EXERCISE REQUIREMENTS:
For this exercise, retype all the data exactly and exclude every image.

SUPPLIED DATA:

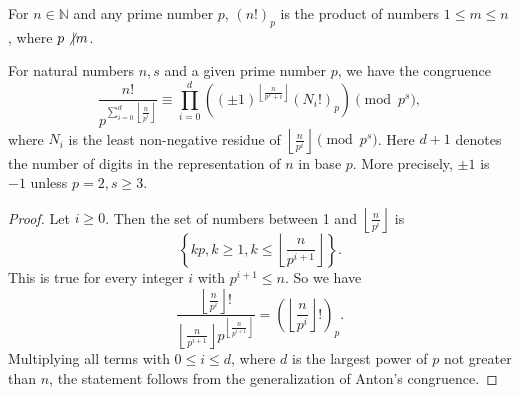 \documentclass[12pt]{article}
\newcommand{\pfac}[1]{\left(#1!\right)_p}
\begin{document}
For $n \in \mathbb{N}$ and any prime number $p$, $\pfac{n}$ is the product of numbers $1 \le m \le n$, where $p \not\vert m$.

For natural numbers $n, s$ and a given prime number $p$, we have the congruence
\begin{displaymath} \frac{n!}{p^{\sum\limits_{i=0}^d \left\lfloor
\frac{n}{p^i}\right\rfloor}} \equiv\prod\limits_{i=0}^d\left((\pm
1)^{\left\lfloor\frac{n}{p^s+i}\right\rfloor} \pfac{N_i}\right) \pmod{p^s},
\end{displaymath}
where $N_i$ is the least non-negative residue of $\left\lfloor \frac{n}{p^i}\right\rfloor
\pmod{p^s}$. Here $d+1$ denotes the number of digits in the representation
of $n$ in base $p$. More precisely, $\pm 1$ is $-1$ unless $p=2, s \ge 3$.

\begin{proof}
Let $i \ge 0$. Then the set of numbers between 1 and
$\left\lfloor \frac{n}{p^i}\right\rfloor$ is
\[\left\{kp, k \ge 1, k \le \left\lfloor\frac{n}{p^{i+1}}\right\rfloor\right\}.\]
This is true for every integer $i$ with $p^{i+1} \le n$. So we have
\begin{equation}
\label{F1}
\frac{\left\lfloor \frac{n}{p^i}\right\rfloor!}{\left\lfloor \frac{n}{p^{i+1}}\right\rfloor
p^{\left\lfloor\frac{n}{p^{i+1}}\right\rfloor}}
=\pfac{\left\lfloor\frac{n}{p^i}\right\rfloor}.
\end{equation}
Multiplying all terms with $0 \le i \le d$, where $d$ is the largest power of
$p$ not greater than $n$, the statement follows from the generalization of
Anton's congruence.
\end{proof}
\end{document}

EXERCISE RESPONSE:
 \documentclass[12pt]{article}
\newcommand{\pfac}[1]{\left(#1!\right)_p}
\begin{document}
For $n \in \mathbb{N}$ and any prime number $p$, $\pfac{n}$ is the product of numbers $1 \le m \le n$, where $p \not\vert m$.

For natural numbers $n, s$ and a given prime number $p$, we have the congruence
\begin{displaymath} \frac{n!}{p^{\sum\limits_{i=0}^d \left\lfloor
\frac{n}{p^i}\right\rfloor}} \equiv\prod\limits_{i=0}^d\left((\pm
1)^{\left\lfloor\frac{n}{p^s+i}\right\rfloor} \pfac{N_i}\right) \pmod{p^s},
\end{displaymath}
where $N_i$ is the least non-negative residue of $\left\lfloor \frac{n}{p^i}\right\rfloor
\pmod{p^s}$. Here $d+1$ denotes the number of digits in the representation
of $n$ in base $p$. More precisely, $\pm 1$ is $-1$ unless $p=2, s \ge 3$.

\begin{proof}
Let $i \ge 0$. Then the set of numbers between 1 and
$\left\lfloor \frac{n}{p^i}\right\rfloor$ is
\[\left\{kp, k \ge 1, k \le \left\lfloor\frac{n}{p^{i+1}}\right\rfloor\right\}.\]
This is true for every integer $i$ with $p^{i+1} \le n$. So we have
\begin{equation}
\label{F1}
\frac{\left\lfloor \frac{n}{p^i}\right\rfloor!}{\left\lfloor \frac{n}{p^{i+1}}\right\rfloor
p^{\left\lfloor\frac{n}{p^{i+1}}\right\rfloor}}
=\pfac{\left\lfloor\frac{n}{p^i}\right\rfloor}.
\end{equation}
Multiplying all terms with $0 \le i \le d$, where $d$ is the largest power of
$p$ not greater than $n$, the statement follows from the generalization of
Anton's congruence.
\end{proof}
\end{document}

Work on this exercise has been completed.